What is aspect ratio?

Or “What is the difference between 4:3 and 16:9?” “Why should I care about aspect ratio?”

A 4:3 image inside a 16:9 screen. Extra space could have been used for graphs!

Suppose you’re having a meeting for all your top executives and they’ve spent a lot of time putting together presentations with spreadsheets and charts and graphs. The day of the event the first executive loads her slide deck, but the image doesn’t fill the screen. There’s gaps along the edges. You’ve got pretty big screens but the actual presentation seems smaller. What’s the problem? The aspect ratio of the source material and displays don’t match.

The aspect ratio is how wide an image is compared to how tall it is. For example, if a screen has an aspect ratio of 16:9, it could be 16 inches by 9 inches, 16 feet by 9 feet, or 32 feet by 18 feet. Ideally the aspect ratio of your source material and screen will be the same.

A widescreen image inside a 4:3 screen.

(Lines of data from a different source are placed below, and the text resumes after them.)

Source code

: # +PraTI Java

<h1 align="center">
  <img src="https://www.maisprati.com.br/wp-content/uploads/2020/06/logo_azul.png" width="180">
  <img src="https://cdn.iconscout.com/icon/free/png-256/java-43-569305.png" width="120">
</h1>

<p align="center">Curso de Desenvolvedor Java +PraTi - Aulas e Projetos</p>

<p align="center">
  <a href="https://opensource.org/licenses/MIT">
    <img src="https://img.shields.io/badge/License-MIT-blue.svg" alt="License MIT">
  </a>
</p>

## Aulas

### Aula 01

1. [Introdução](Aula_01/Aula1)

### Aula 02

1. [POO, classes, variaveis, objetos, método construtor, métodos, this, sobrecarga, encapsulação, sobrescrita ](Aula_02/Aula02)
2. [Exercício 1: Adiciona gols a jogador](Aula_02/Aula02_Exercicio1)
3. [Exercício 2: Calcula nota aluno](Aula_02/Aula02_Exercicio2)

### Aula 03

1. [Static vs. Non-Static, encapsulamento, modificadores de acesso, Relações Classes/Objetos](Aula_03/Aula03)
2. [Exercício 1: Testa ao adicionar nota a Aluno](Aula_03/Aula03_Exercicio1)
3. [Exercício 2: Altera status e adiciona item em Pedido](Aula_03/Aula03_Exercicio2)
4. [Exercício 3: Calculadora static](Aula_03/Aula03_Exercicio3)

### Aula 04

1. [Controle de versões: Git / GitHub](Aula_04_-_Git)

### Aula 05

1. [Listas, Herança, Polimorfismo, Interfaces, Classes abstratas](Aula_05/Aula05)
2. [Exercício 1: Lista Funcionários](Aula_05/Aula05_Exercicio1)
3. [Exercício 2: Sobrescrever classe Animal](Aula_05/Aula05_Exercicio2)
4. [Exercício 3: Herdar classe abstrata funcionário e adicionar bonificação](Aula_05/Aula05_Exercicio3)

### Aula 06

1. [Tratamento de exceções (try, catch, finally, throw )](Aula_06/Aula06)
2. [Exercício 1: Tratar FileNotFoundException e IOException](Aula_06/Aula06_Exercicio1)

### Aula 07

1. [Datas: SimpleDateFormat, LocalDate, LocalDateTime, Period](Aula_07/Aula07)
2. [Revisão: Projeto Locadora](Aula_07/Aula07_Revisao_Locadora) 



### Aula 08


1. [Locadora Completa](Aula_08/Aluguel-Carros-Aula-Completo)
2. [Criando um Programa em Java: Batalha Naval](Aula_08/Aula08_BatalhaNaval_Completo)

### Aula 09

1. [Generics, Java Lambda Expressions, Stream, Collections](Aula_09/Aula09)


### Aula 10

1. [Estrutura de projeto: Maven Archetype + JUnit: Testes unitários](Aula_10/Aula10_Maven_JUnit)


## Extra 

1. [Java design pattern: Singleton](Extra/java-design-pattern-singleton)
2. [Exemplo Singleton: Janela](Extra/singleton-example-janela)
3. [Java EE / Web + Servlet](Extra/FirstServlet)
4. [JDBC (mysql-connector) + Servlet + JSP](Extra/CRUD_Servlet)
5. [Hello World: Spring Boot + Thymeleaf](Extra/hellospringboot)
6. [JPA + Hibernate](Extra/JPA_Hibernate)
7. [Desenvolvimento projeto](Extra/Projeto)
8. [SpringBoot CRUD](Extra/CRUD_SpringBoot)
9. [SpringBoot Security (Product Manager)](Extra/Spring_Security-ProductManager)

Unused space could have been used for extra extra-terrestials!

Why should you care about aspect ratio? It’s possible you could pay for a wide screen TV but then only show standard 4:3 material leaving gaps on the left and right. That’s space your presenters could have used for charts. Or graphs! You might order a large projection screen and not use the top and bottom due to widescreen content. Not only is there a question of unused space, but some people don’t care for it aesthetically.

As you’re putting together materials ideally you’ll communicate to both your presenters and AV partner what the desired ratio is. That way you’re getting the most bang for your buck, using the screen you paid for and presenting the best version of your content.

In the past the most common format for slideshows like powerpoint in the U.S. was 4:3, but because of the popularity of wide screen TVs increasingly the standard is 16:9. I’m actually simplifying a bit, there’s a huge range of aspect ratios, but for event audio visual in the U.S. these will be the most common. If you’re interested there’s a great wikipedia article with more info.